Chants of “CNN sucks, Fox News sucks too!” “Four more years!” and “Fight for Trump!” broke out as massive speakers blared pro-Trump songs such as “Real Women Vote For Trump.”
Lisa Parry and her husband Richard drove 14 hours from Florida to show their support for Trump and demand transparency from the government. Parry, who wore a “Million MAGA March” sweatshirt, said she doesn’t believe Biden could’ve won the election.
The night of the election, “I went to bed at 1 o’clock and Trump was ahead. There’s no way,” Parry, a retired nurse said. “I don’t believe it. It’s fakes.”

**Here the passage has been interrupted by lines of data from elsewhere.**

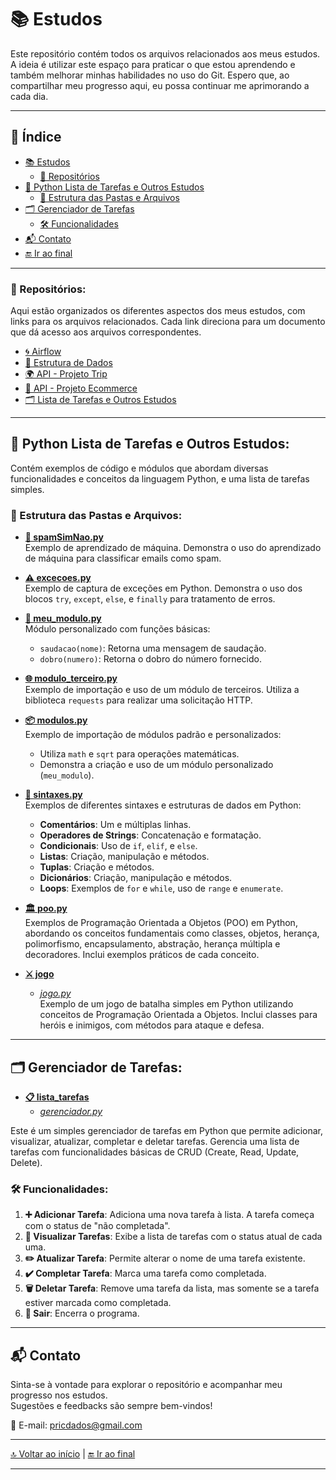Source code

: # 📚 Estudos

Este repositório contém todos os arquivos relacionados aos meus estudos. A ideia é utilizar este espaço para praticar o que estou aprendendo e também melhorar minhas habilidades no uso do Git. Espero que, ao compartilhar meu progresso aqui, eu possa continuar me aprimorando a cada dia.

---

## 🧭 Índice 

- [📚 Estudos](#estudos)
  - [📁 Repositórios](#Repositórios)
- [🐍 Python Lista de Tarefas e Outros Estudos](#python-lista-de-tarefas-e-outros-estudos)
  - [📂 Estrutura das Pastas e Arquivos](#estrutura-das-pastas-e-arquivos)
- [🗂️ Gerenciador de Tarefas](#gerenciador-de-tarefas)
  - [🛠️ Funcionalidades](#funcionalidades)
- [📬 Contato](#contato)
- [🔚 Ir ao final](#final)

---

### 📁 Repositórios:

Aqui estão organizados os diferentes aspectos dos meus estudos, com links para os arquivos relacionados. Cada link direciona para um documento que dá acesso aos arquivos correspondentes.

- [🌀 Airflow](https://github.com/pricmendes/estudos/blob/main/Airflow.md)
- [🧮 Estrutura de Dados](https://github.com/pricmendes/estudos/blob/vetores_matrizes/Estrutura_de_Dados.md)
- [🌍 API - Projeto Trip](https://github.com/pricmendes/estudos/blob/trip/README.md)
- [🛒 API - Projeto Ecommerce](https://github.com/pricmendes/estudos/blob/ecommerce/README.md)
- [🗂️ Lista de Tarefas e Outros Estudos](https://github.com/pricmendes/estudos/blob/estudos/lista_tarefas_e_outros.md)

---

## 🐍 Python Lista de Tarefas e Outros Estudos:

Contém exemplos de código e módulos que abordam diversas funcionalidades e conceitos da linguagem Python, e uma lista de tarefas simples.

### 📂 Estrutura das Pastas e Arquivos:

- **[🧠 spamSimNao.py](https://github.com/pricmendes/estudos/blob/estudos/spamSimNao.py)**  
  Exemplo de aprendizado de máquina. Demonstra o uso do aprendizado de máquina para classificar emails como spam.

- **[⚠️ excecoes.py](https://github.com/pricmendes/estudos/blob/estudos/excecoes.py)**  
  Exemplo de captura de exceções em Python. Demonstra o uso dos blocos `try`, `except`, `else`, e `finally` para tratamento de erros.

- **[🔧 meu_modulo.py](https://github.com/pricmendes/estudos/blob/estudos/meu_modulo.py)**  
  Módulo personalizado com funções básicas:
  - `saudacao(nome)`: Retorna uma mensagem de saudação.
  - `dobro(numero)`: Retorna o dobro do número fornecido.

- **[🌐 modulo_terceiro.py](https://github.com/pricmendes/estudos/blob/estudos/modulo_terceiro.py)**  
  Exemplo de importação e uso de um módulo de terceiros. Utiliza a biblioteca `requests` para realizar uma solicitação HTTP.

- **[📦 modulos.py](https://github.com/pricmendes/estudos/blob/estudos/modulos.py)**  
  Exemplo de importação de módulos padrão e personalizados:
  - Utiliza `math` e `sqrt` para operações matemáticas.
  - Demonstra a criação e uso de um módulo personalizado (`meu_modulo`).

- **[📜 sintaxes.py](https://github.com/pricmendes/estudos/blob/estudos/sintaxes.py)**  
  Exemplos de diferentes sintaxes e estruturas de dados em Python:
  - **Comentários**: Um e múltiplas linhas.
  - **Operadores de Strings**: Concatenação e formatação.
  - **Condicionais**: Uso de `if`, `elif`, e `else`.
  - **Listas**: Criação, manipulação e métodos.
  - **Tuplas**: Criação e métodos.
  - **Dicionários**: Criação, manipulação e métodos.
  - **Loops**: Exemplos de `for` e `while`, uso de `range` e `enumerate`.

- **[🏛️ poo.py](https://github.com/pricmendes/estudos/blob/estudos/poo.py)**  
  Exemplos de Programação Orientada a Objetos (POO) em Python, abordando os conceitos fundamentais como classes, objetos, herança, polimorfismo, encapsulamento, abstração, herança múltipla e decoradores. Inclui exemplos práticos de cada conceito.

- **[⚔️ jogo](https://github.com/pricmendes/estudos/tree/estudos/jogo)**  
  - *[jogo.py](https://github.com/pricmendes/estudos/blob/estudos/jogo/jogo.py)*  
  Exemplo de um jogo de batalha simples em Python utilizando conceitos de Programação Orientada a Objetos. Inclui classes para heróis e inimigos, com métodos para ataque e defesa.

---

## 🗂️ Gerenciador de Tarefas:

- **[📋 lista_tarefas](https://github.com/pricmendes/estudos/tree/estudos/lista_tarefas)**  
  - *[gerenciador.py](https://github.com/pricmendes/estudos/blob/estudos/lista_tarefas/gerenciador.py)*

Este é um simples gerenciador de tarefas em Python que permite adicionar, visualizar, atualizar, completar e deletar tarefas. Gerencia uma lista de tarefas com funcionalidades básicas de CRUD (Create, Read, Update, Delete).

### 🛠️ Funcionalidades:

1. **➕ Adicionar Tarefa**: Adiciona uma nova tarefa à lista. A tarefa começa com o status de "não completada".
2. **📄 Visualizar Tarefas**: Exibe a lista de tarefas com o status atual de cada uma.
3. **✏️ Atualizar Tarefa**: Permite alterar o nome de uma tarefa existente.
4. **✔️ Completar Tarefa**: Marca uma tarefa como completada.
5. **🗑️ Deletar Tarefa**: Remove uma tarefa da lista, mas somente se a tarefa estiver marcada como completada.
6. **🚪 Sair**: Encerra o programa.

---

## 📬 Contato

Sinta-se à vontade para explorar o repositório e acompanhar meu progresso nos estudos.  
Sugestões e feedbacks são sempre bem-vindos!

📧 E-mail: [pricdados@gmail.com](mailto:pricdados@gmail.com)

---

[🔝 Voltar ao início](#-estudos) | [🔚 Ir ao final](#final)

---

<a name="final"></a>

No allegations of widespread voter fraud have been substantiated, and a few dozen lawsuits raising such allegations have failed. Even Attorney General William Barr has said there is no evidence of fraud that would have affected the outcome of the presidential race.
Cheers broke out and the crowd rushed to catch a glimpse as a group in black and yellow, the attire of the far-right nationalist group Proud Boys, marched down the street next to Freedom Plaza.
Other attendees appeared to support QAnon, the baseless conspiracy theory that the FBI has deemed a domestic terrorist threat.
Enrique Tarrio, the chairman of the Proud Boys, implied he had been invited to the White House on Saturday. But White House Deputy Assistant and Deputy Press Secretary Judd Deere told USA TODAY Tarrio was merely on a Christmas tour open to the public.
For Trump supporters, the rally is a way to express their disillusionment and anger over the election, Amy Kremer, chair for Women for America First, previously told USA TODAY. She traveled to the nation’s capital as part of a two-week, cross-country bus tour.
“We want him to continue to stay strong and fight to expose this voter fraud and demand transparency and election integrity,” she said. “The second purpose is really to support each other.”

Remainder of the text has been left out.